Arrays are the most fundamental data structure. Mastering array techniques unlocks most interview problems.

Arrays

Basics

Contiguous memory locations storing elements of the same type. Access is O(1) by index.

#include <vector>
vector<int> arr = {1, 2, 3, 4, 5};
cout << arr[2];   // 3 — O(1) access
arr.push_back(6); // O(1) amortized
arr.erase(arr.begin() + 1); // O(n) — shifts elements

Prefix Sum

Precompute cumulative sums to answer range sum queries in O(1) after O(n) preprocessing.

Pattern trigger: "Sum of subarray", "range sum", "sum equals k"

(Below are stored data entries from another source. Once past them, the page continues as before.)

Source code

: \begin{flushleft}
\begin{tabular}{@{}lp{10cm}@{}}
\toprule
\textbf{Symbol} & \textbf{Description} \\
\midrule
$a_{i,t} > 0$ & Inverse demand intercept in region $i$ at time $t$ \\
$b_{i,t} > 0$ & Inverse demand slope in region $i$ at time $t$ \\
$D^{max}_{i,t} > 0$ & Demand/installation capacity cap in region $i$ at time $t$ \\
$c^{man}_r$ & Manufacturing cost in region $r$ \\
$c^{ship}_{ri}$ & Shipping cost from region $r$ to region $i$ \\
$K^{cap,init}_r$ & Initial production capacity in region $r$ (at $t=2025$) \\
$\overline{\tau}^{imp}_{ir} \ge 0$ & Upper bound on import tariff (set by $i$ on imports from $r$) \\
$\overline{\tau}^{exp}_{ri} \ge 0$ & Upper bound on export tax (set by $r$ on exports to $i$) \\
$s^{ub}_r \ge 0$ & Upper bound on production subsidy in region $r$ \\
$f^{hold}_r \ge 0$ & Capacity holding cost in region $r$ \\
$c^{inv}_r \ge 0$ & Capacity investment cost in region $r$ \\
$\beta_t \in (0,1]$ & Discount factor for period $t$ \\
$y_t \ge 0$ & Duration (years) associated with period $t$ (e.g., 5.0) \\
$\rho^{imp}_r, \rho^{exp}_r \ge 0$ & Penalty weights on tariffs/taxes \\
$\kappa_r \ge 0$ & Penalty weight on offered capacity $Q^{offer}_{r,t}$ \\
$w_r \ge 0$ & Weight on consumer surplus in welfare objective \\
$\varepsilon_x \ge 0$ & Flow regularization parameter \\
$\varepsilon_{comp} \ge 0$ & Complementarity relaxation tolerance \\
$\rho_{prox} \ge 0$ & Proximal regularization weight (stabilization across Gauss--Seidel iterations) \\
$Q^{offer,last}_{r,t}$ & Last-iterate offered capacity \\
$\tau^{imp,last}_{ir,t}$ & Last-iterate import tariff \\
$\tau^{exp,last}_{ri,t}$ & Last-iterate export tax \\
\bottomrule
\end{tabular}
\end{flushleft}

vector<int> arr = {1, 2, 3, 4, 5};
int n = arr.size();
vector<int> prefix(n + 1, 0);

for (int i = 0; i < n; i++)
    prefix[i + 1] = prefix[i] + arr[i];

// Sum of arr[l..r] (0-indexed, inclusive)
auto rangeSum = [&](int l, int r) {
    return prefix[r + 1] - prefix[l];
};

cout << rangeSum(1, 3); // 2+3+4 = 9

Classic Problem: Subarray Sum Equals K — Use prefix sum + HashMap.

Kadane's Algorithm — Maximum Subarray Sum

Pattern trigger: "Maximum subarray", "contiguous subarray", "largest sum"

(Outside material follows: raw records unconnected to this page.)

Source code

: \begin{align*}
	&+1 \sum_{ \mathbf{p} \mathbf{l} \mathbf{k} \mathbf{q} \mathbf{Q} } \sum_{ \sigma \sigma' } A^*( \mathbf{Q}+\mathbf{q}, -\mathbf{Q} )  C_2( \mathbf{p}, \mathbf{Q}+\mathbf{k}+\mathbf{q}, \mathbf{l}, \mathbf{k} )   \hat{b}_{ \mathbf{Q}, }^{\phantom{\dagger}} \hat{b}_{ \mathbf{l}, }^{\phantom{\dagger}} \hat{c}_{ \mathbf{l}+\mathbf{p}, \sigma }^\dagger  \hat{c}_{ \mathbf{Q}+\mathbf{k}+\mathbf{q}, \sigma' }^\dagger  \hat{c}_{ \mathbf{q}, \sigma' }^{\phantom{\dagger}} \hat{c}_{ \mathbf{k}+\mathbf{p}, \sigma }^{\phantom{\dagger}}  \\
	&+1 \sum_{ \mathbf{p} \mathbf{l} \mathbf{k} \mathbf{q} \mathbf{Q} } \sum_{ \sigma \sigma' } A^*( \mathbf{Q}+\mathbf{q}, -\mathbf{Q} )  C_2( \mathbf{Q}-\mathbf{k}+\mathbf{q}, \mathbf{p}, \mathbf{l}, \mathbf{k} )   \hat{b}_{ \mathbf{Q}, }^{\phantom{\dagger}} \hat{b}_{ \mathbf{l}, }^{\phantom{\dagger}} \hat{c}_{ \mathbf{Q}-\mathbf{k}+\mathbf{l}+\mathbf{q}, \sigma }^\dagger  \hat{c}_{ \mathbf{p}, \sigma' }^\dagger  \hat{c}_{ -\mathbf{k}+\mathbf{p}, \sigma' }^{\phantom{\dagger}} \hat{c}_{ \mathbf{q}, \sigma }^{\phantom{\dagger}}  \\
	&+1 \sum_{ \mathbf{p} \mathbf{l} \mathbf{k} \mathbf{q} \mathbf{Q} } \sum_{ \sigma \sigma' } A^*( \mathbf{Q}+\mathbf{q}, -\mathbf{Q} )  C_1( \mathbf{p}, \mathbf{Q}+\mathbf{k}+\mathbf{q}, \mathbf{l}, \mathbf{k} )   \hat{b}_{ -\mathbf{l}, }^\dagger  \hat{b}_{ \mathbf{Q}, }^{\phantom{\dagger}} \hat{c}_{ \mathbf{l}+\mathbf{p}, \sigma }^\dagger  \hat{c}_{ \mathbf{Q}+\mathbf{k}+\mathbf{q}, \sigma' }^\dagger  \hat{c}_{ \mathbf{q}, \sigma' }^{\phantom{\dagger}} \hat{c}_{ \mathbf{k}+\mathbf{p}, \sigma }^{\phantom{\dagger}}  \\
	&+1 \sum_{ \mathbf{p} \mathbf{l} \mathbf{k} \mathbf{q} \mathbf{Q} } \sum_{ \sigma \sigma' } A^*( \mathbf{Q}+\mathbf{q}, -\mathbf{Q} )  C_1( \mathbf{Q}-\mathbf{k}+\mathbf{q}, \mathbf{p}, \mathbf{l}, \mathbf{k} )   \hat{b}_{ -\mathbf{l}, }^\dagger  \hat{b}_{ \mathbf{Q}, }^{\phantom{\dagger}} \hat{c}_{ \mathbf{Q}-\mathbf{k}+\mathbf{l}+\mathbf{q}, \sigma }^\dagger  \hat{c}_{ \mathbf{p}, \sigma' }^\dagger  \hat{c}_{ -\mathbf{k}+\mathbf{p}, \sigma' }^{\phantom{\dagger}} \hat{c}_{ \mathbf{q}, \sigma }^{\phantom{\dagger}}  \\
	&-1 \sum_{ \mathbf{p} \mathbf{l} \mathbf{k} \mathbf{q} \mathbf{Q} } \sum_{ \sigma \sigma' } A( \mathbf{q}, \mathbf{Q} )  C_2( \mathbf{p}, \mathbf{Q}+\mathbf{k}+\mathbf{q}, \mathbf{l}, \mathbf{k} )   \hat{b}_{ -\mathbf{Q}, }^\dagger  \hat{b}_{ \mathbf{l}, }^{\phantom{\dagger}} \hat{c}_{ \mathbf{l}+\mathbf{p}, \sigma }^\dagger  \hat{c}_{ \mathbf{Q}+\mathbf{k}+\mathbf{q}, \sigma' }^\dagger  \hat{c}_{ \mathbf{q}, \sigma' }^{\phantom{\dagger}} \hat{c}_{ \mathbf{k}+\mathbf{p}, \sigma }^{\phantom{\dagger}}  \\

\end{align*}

int maxSubArray(vector<int>& nums) {
    int maxSum = nums[0];
    int curSum = nums[0];

    for (int i = 1; i < nums.size(); i++) {
        curSum = max(nums[i], curSum + nums[i]); // extend or restart
        maxSum = max(maxSum, curSum);
    }
    return maxSum;
}
// Input: [-2,1,-3,4,-1,2,1,-5,4]
// Output: 6 (subarray: [4,-1,2,1])

Key insight: At each position, either start fresh or extend the previous subarray.

Two Pointer Technique

Reduce O(n²) brute force to O(n) using two indices moving toward each other.

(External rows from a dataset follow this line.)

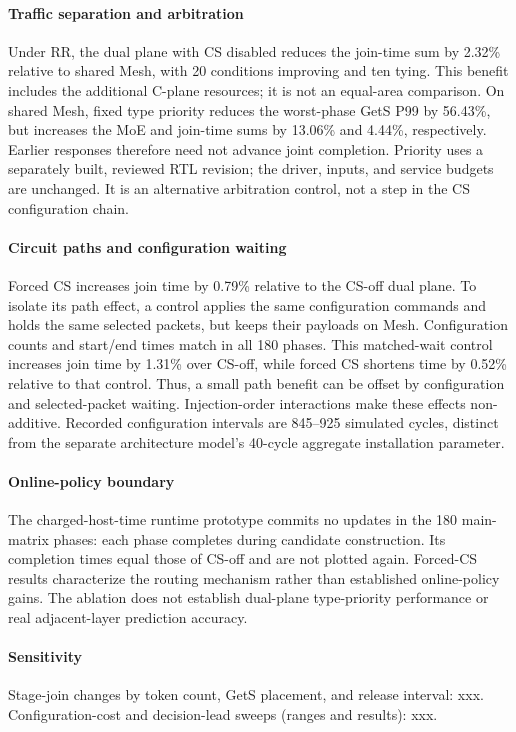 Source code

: \documentclass[conference,10pt]{IEEEtran}
\begin{document}
\paragraph{Traffic separation and arbitration}
Under RR, the dual plane with CS disabled reduces the join-time sum by
2.32\% relative to shared Mesh, with 20 conditions improving and ten tying.
This benefit includes the additional C-plane resources; it is not an
equal-area comparison. On shared Mesh, fixed type priority reduces the
worst-phase GetS P99 by 56.43\%, but increases the MoE and join-time sums by
13.06\% and 4.44\%, respectively. Earlier responses therefore need not
advance joint completion. Priority uses a separately built, reviewed RTL
revision; the driver, inputs, and service budgets are unchanged. It is an
alternative arbitration control, not a step in the CS configuration chain.

\paragraph{Circuit paths and configuration waiting}
Forced CS increases join time by 0.79\% relative to the CS-off dual plane.
To isolate its path effect, a control applies the same configuration commands
and holds the same selected packets, but keeps their payloads on Mesh.
Configuration counts and start/end times match in all 180 phases. This
matched-wait control increases join time by 1.31\% over CS-off, while forced
CS shortens time by 0.52\% relative to that control. Thus, a small path benefit
can be offset by configuration and selected-packet waiting. Injection-order
interactions make these effects non-additive. Recorded configuration
intervals are 845--925 simulated cycles, distinct from the separate
architecture model's 40-cycle aggregate installation parameter.

\paragraph{Online-policy boundary}
The charged-host-time runtime prototype commits no updates in the 180
main-matrix phases: each phase completes during candidate construction.
Its completion times equal those of CS-off and are not plotted again.
Forced-CS results characterize the routing mechanism rather than established
online-policy gains. The ablation does not establish dual-plane type-priority
performance or real adjacent-layer prediction accuracy.

\paragraph{Sensitivity}
Stage-join changes by token count, GetS placement, and release interval:
xxx. Configuration-cost and decision-lead sweeps (ranges and results):
xxx.
\end{document}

Pattern trigger: "Sorted array", "pair with sum X", "three sum", "container with most water"

// Two Sum II (sorted array)
vector<int> twoSum(vector<int>& nums, int target) {
    int left = 0, right = nums.size() - 1;
    while (left < right) {
        int sum = nums[left] + nums[right];
        if (sum == target) return {left + 1, right + 1};
        else if (sum < target) left++;
        else right--;
    }
    return {};
}

Classic Problems: Two Sum, 3Sum, Container With Most Water, Trapping Rain Water

Sliding Window

Maintain a window and slide it across the array.

Pattern trigger: "Subarray of size k", "longest substring without...", "minimum window", "max sum of k elements"

Fixed Window

// Max sum subarray of size k
int maxSumK(vector<int>& arr, int k) {
    int windowSum = 0;
    for (int i = 0; i < k; i++) windowSum += arr[i];

    int maxSum = windowSum;
    for (int i = k; i < arr.size(); i++) {
        windowSum += arr[i] - arr[i - k]; // slide: add new, remove old
        maxSum = max(maxSum, windowSum);
    }
    return maxSum;
}

Variable Window

// Longest substring without repeating characters
int lengthOfLongestSubstring(string s) {
    unordered_map<char, int> freq;
    int left = 0, maxLen = 0;

    for (int right = 0; right < s.size(); right++) {
        freq[s[right]]++;
        while (freq[s[right]] > 1) {
            freq[s[left]]--;
            left++;
        }
        maxLen = max(maxLen, right - left + 1);
    }
    return maxLen;
}
// Input: "abcabcbb" → Output: 3 ("abc")

Strings

String Manipulation

#include <string>
string s = "hello";
reverse(s.begin(), s.end());       // "olleh"
s.substr(1, 3);                    // "ell" (start, length)
s.find("ll");                      // 1 (index)
transform(s.begin(),s.end(),s.begin(),toupper); // "HELLO"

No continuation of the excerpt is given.